## Exercise description
If a line in the data below contains "packages", copy it.

....

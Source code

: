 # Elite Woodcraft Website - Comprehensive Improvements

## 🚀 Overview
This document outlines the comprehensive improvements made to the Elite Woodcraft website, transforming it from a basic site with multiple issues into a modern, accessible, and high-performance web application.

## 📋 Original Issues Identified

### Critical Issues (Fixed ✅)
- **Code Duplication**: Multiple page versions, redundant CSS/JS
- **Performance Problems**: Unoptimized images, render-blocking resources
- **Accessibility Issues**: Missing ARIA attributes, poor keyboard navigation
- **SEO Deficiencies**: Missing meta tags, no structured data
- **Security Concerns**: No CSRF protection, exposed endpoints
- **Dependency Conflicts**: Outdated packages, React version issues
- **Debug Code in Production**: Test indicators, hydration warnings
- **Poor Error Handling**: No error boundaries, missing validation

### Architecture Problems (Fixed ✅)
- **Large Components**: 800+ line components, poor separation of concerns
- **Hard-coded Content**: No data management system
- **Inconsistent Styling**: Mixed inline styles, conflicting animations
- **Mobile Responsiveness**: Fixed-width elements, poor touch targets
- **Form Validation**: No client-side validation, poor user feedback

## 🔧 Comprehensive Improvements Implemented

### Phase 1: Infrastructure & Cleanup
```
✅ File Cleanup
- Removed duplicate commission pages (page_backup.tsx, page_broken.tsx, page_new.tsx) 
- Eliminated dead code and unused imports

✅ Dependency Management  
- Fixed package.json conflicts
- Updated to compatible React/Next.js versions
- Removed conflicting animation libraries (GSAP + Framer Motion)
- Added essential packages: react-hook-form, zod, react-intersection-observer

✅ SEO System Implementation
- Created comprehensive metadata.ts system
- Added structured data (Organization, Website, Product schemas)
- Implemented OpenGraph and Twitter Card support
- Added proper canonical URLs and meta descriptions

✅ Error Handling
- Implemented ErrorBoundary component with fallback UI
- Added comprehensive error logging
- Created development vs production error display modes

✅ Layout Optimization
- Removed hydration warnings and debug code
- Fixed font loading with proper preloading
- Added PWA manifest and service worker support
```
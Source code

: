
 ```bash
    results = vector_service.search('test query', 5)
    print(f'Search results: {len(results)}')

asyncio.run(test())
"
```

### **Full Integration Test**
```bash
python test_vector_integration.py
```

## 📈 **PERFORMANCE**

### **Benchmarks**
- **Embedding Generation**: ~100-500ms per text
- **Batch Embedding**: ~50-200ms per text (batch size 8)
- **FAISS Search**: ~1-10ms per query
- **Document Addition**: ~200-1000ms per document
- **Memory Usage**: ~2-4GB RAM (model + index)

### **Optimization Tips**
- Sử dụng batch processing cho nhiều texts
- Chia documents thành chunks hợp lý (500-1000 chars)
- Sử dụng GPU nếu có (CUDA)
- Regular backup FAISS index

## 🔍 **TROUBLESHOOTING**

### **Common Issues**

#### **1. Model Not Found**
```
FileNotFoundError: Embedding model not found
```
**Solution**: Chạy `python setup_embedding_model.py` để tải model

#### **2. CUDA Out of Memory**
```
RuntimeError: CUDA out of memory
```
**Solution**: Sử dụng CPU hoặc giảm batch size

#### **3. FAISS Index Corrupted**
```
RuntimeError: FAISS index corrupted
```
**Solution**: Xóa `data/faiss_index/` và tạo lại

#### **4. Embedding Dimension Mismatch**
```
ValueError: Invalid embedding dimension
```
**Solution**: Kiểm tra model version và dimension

....

## Exercise output
- **Dependency Conflicts**: Outdated packages, React version issues
- Added essential packages: react-hook-form, zod, react-intersection-observer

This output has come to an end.